= How to complete this task =
Scan the data below. Pull out each line where "boundaries" occurs.

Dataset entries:
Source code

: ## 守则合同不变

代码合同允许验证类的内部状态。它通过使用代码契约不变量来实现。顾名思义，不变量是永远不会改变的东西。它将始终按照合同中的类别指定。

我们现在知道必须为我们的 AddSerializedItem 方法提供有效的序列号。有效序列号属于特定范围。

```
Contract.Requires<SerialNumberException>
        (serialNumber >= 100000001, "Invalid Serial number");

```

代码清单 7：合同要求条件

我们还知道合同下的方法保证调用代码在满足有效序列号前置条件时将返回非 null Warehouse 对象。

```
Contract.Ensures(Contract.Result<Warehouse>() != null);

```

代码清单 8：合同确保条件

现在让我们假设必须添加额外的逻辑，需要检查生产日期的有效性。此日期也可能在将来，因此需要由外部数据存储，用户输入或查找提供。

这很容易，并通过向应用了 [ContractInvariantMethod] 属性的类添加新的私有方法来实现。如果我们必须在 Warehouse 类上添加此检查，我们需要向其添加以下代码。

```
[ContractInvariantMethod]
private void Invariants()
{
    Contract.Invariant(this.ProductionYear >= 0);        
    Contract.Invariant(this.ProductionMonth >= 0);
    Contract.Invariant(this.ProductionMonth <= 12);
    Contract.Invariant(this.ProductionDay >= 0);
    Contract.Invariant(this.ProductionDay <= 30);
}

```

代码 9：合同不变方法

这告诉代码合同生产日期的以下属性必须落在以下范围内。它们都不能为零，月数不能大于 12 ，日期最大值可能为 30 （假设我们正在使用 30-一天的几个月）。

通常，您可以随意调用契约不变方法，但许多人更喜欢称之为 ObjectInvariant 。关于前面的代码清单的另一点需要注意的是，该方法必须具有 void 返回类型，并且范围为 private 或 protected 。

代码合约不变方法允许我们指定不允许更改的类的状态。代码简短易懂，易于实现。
---
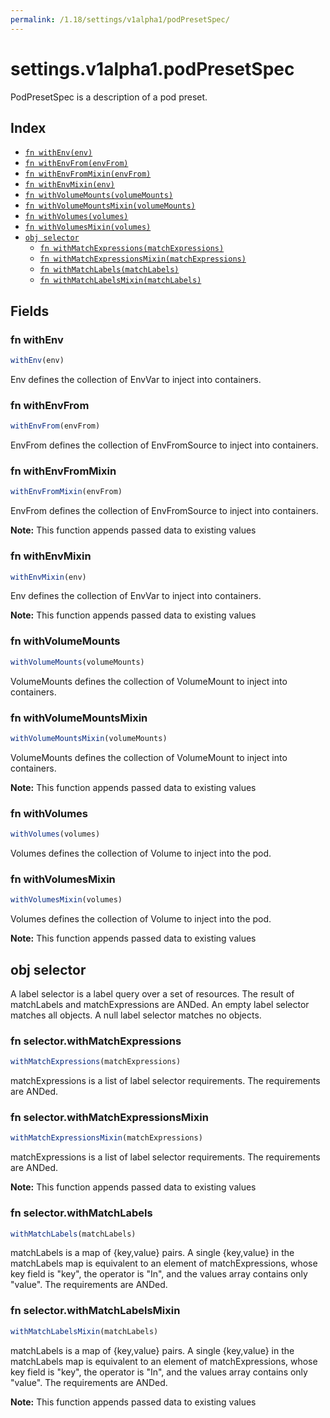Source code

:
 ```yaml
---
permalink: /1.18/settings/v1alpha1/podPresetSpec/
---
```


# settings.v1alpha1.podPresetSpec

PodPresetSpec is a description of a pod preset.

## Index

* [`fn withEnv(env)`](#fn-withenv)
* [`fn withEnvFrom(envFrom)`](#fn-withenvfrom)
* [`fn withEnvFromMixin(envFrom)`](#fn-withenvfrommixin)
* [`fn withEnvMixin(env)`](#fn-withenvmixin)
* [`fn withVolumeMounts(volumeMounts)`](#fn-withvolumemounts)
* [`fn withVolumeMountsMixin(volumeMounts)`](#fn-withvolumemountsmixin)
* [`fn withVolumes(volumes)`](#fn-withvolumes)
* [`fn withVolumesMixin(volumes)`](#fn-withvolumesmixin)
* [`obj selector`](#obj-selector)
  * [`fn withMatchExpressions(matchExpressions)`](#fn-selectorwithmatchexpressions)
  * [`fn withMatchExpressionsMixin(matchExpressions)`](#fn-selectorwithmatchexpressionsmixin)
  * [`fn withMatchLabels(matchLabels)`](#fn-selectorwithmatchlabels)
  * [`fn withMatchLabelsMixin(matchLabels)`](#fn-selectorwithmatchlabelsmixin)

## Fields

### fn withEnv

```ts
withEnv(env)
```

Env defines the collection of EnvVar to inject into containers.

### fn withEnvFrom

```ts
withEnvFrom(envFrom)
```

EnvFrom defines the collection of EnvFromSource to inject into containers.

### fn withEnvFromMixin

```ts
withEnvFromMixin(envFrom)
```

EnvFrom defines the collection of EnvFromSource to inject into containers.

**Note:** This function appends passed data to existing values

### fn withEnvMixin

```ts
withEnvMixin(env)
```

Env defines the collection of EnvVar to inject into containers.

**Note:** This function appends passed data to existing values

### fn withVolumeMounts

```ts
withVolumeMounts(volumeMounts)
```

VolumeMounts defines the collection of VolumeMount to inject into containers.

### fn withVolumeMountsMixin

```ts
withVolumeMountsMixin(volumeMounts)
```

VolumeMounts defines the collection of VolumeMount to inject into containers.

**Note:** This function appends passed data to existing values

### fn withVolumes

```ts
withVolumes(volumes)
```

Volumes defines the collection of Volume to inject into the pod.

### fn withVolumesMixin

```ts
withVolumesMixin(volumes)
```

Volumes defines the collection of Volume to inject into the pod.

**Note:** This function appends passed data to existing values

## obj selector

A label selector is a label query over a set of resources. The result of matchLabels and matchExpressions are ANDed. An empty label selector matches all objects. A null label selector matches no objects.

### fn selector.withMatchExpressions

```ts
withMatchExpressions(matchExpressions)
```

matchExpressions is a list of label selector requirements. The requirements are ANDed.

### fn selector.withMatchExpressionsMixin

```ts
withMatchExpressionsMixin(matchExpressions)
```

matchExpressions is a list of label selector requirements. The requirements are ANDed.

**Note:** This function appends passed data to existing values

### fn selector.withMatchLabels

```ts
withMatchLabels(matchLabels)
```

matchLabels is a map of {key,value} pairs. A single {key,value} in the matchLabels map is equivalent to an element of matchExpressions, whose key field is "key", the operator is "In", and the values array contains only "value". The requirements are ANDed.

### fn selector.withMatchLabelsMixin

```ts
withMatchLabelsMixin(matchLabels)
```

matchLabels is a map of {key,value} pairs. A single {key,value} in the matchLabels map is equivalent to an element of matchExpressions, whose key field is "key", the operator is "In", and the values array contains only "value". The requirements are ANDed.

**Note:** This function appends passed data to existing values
---
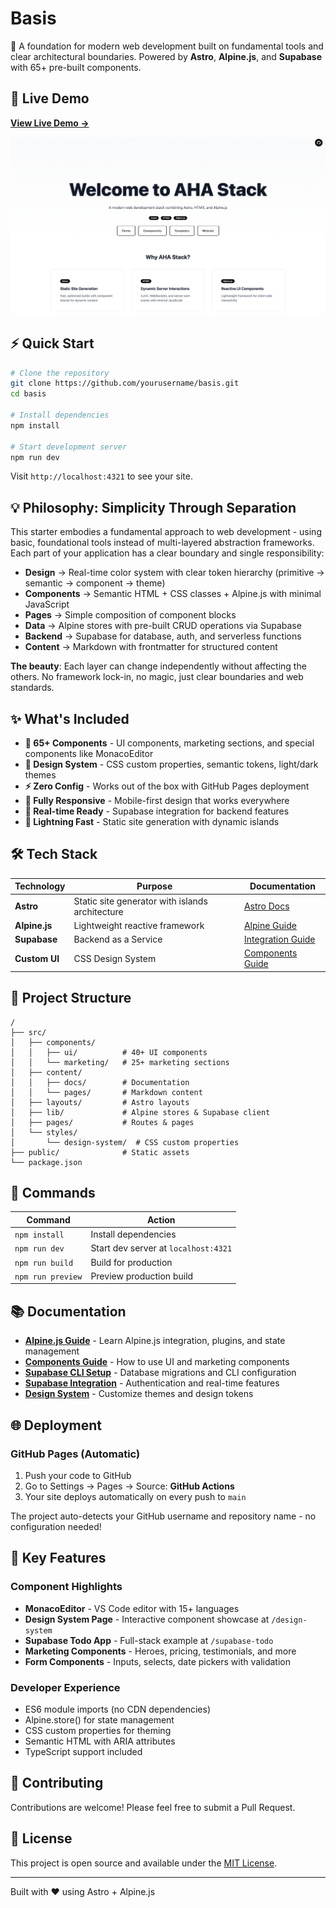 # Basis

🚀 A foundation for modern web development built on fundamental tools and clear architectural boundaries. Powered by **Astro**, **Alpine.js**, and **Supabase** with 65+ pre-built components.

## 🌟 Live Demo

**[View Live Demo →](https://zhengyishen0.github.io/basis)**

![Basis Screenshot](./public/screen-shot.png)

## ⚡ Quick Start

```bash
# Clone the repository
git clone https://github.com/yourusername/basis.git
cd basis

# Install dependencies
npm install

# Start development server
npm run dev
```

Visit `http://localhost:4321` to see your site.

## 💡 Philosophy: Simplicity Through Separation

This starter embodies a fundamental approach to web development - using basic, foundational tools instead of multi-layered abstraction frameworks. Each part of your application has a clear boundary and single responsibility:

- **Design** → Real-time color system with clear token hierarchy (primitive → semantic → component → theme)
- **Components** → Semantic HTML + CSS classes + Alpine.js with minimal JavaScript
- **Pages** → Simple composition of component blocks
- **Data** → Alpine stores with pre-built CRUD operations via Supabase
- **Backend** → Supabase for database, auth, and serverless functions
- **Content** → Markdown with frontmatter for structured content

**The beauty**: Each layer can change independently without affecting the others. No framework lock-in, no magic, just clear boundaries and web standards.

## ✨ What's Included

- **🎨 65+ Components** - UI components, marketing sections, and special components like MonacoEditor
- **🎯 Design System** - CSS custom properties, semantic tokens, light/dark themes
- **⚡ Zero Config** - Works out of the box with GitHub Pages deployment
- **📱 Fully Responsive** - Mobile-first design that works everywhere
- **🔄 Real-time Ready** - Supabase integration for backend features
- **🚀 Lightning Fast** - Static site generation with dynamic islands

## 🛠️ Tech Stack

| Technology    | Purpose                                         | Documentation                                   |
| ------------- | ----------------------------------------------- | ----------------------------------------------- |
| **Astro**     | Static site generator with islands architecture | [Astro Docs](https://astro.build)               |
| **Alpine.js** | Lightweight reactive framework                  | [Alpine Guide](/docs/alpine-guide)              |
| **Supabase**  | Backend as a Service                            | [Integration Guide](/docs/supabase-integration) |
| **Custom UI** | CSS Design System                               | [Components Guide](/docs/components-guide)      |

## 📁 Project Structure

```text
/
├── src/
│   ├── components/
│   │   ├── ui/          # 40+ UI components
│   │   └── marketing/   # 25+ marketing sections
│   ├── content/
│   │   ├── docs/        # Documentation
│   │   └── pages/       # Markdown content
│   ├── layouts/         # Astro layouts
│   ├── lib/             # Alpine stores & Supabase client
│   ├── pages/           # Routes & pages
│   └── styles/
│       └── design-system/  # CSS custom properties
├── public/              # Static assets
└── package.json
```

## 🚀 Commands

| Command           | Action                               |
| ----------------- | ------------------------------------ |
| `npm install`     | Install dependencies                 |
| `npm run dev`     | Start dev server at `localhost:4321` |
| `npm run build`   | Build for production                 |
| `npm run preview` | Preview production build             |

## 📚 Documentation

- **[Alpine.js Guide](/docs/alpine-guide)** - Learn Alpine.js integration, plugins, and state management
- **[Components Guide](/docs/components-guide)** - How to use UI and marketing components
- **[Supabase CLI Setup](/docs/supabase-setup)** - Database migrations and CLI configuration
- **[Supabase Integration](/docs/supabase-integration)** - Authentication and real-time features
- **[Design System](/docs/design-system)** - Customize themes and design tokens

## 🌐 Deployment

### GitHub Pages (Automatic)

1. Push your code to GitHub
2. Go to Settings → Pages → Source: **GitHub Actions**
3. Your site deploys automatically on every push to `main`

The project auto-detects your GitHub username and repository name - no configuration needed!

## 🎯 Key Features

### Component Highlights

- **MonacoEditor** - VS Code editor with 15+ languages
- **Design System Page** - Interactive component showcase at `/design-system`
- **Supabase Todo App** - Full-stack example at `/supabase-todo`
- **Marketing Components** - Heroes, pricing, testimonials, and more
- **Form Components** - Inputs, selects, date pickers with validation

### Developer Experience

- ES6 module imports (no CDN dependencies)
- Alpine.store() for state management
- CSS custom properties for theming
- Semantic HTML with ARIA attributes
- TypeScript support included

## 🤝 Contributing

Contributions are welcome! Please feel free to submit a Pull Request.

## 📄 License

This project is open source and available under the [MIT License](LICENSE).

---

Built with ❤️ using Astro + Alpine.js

= Result =
🚀 A foundation for modern web development built on fundamental tools and clear architectural boundaries. Powered by **Astro**, **Alpine.js**, and **Supabase** with 65+ pre-built components.
**The beauty**: Each layer can change independently without affecting the others. No framework lock-in, no magic, just clear boundaries and web standards.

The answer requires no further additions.